|'Louise Odier', blooming in clusters|
This morning, I was thinking how much I miss 'Louise Odier', the classic pink Bourbon bred in 1851. She, more formally addressed as 'Madame Louise Odier' but properly exhibited only under 'Louise Odier', carries an 8.4 rating by the ARS and she is eligible for "Dowager Queen" in a show if you participate in such momentary breaks with sanity. A deep pink, double Bourbon of the most refined cupped and quartered form, she often unveils a green button eye as she fully opens her 3 inch flowers. 'Louise Odier' grows in a vase-like shape with thick tall canes and she does have a bit of blackspot in my garden, but she's never completely naked. She blooms repeatedly over the summer with one of the strongest fragrances of rosedom, a credit to her Bourbon heritage. I grew her as my first Bourbon and I still love to bury my nose in those first large blooms of summer.

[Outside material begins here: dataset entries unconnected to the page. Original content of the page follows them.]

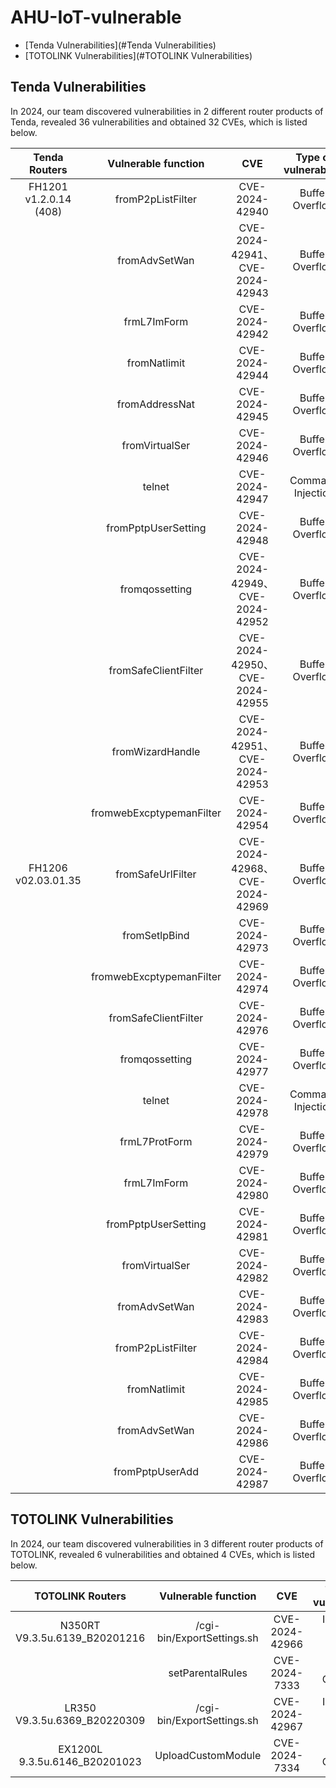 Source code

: # AHU-IoT-vulnerable

- [Tenda Vulnerabilities](#Tenda Vulnerabilities)
- [TOTOLINK Vulnerabilities](#TOTOLINK Vulnerabilities)

## Tenda Vulnerabilities
In 2024, our team discovered vulnerabilities in 2 different router products of Tenda, revealed 36 vulnerabilities and obtained 32 CVEs, which is listed below.

|     Tenda  Routers     |   Vulnerable  function   |              CVE               | Type  of vulnerability |
| :--------------------: | :----------------------: | :----------------------------: | :--------------------: |
| FH1201 v1.2.0.14 (408) |    fromP2pListFilter     |         CVE-2024-42940         |    Buffer Overflow     |
|                        |      fromAdvSetWan       | CVE-2024-42941、CVE-2024-42943 |    Buffer Overflow     |
|                        |       frmL7ImForm        |         CVE-2024-42942         |    Buffer Overflow     |
|                        |       fromNatlimit       |         CVE-2024-42944         |    Buffer Overflow     |
|                        |      fromAddressNat      |         CVE-2024-42945         |    Buffer Overflow     |
|                        |      fromVirtualSer      |         CVE-2024-42946         |    Buffer Overflow     |
|                        |          telnet          |         CVE-2024-42947         |   Command Injection    |
|                        |   fromPptpUserSetting    |         CVE-2024-42948         |    Buffer Overflow     |
|                        |      fromqossetting      | CVE-2024-42949、CVE-2024-42952 |    Buffer Overflow     |
|                        |   fromSafeClientFilter   | CVE-2024-42950、CVE-2024-42955 |    Buffer Overflow     |
|                        |     fromWizardHandle     | CVE-2024-42951、CVE-2024-42953 |    Buffer Overflow     |
|                        | fromwebExcptypemanFilter |         CVE-2024-42954         |    Buffer Overflow     |
|  FH1206 v02.03.01.35   |    fromSafeUrlFilter     | CVE-2024-42968、CVE-2024-42969 |    Buffer Overflow     |
|                        |      fromSetlpBind       |         CVE-2024-42973         |    Buffer Overflow     |
|                        | fromwebExcptypemanFilter |         CVE-2024-42974         |    Buffer Overflow     |
|                        |   fromSafeClientFilter   |         CVE-2024-42976         |    Buffer Overflow     |
|                        |      fromqossetting      |         CVE-2024-42977         |    Buffer Overflow     |
|                        |          telnet          |         CVE-2024-42978         |   Command Injection    |
|                        |      frmL7ProtForm       |         CVE-2024-42979         |    Buffer Overflow     |
|                        |       frmL7ImForm        |         CVE-2024-42980         |    Buffer Overflow     |
|                        |   fromPptpUserSetting    |         CVE-2024-42981         |    Buffer Overflow     |
|                        |      fromVirtualSer      |         CVE-2024-42982         |    Buffer Overflow     |
|                        |      fromAdvSetWan       |         CVE-2024-42983         |    Buffer Overflow     |
|                        |    fromP2pListFilter     |         CVE-2024-42984         |    Buffer Overflow     |
|                        |       fromNatlimit       |         CVE-2024-42985         |    Buffer Overflow     |
|                        |      fromAdvSetWan       |         CVE-2024-42986         |    Buffer Overflow     |
|                        |     fromPptpUserAdd      |         CVE-2024-42987         |    Buffer Overflow     |

## TOTOLINK Vulnerabilities
In 2024, our team discovered vulnerabilities in 3 different router products of TOTOLINK, revealed 6 vulnerabilities and obtained 4 CVEs, which is listed below.

|       TOTOLINK Routers        |    Vulnerable  function    |      CVE       |  Type  of vulnerability  |
| :---------------------------: | :------------------------: | :------------: | :----------------------: |
| N350RT V9.3.5u.6139_B20201216 | /cgi-bin/ExportSettings.sh | CVE-2024-42966 | Incorrect access control |
|                               |      setParentalRules      | CVE-2024-7333  |     Buffer Overflow      |
| LR350 V9.3.5u.6369_B20220309  | /cgi-bin/ExportSettings.sh | CVE-2024-42967 | Incorrect access control |
| EX1200L 9.3.5u.6146_B20201023 |     UploadCustomModule     | CVE-2024-7334  |     Buffer Overflow      |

While seeking information this morning about her provenance, I noted the following entry (attributed to Brent C. Dickerson in The Old Rose Adventurer): "[Dickerson speculates] that this rose was named after the wife or daughter of James Odier, nurseryman of Bellevue, near Paris, who was active at the time 'Louise Odier' [the rose] was introduced. Monsieur Odier was indeed also a rosebreeder, having bred and introduced the early (1849) Hybrid Tea 'Gigantesque'. He may well thus have been the actual breeder of 'Louise Odier', Margottin later purchasing full propagation rights from him." And thus I was led to place three books by Brent Dickerson on my Amazon wish list for the next time I place an order. I had never heard of them before, although I was aware of Dickerson, but I can't pass up any book with new information on the history of Old Roses. I may not be able to enjoy Bourbon roses in winter, but I can imagine their scent on the coldest January day while I'm reading about them.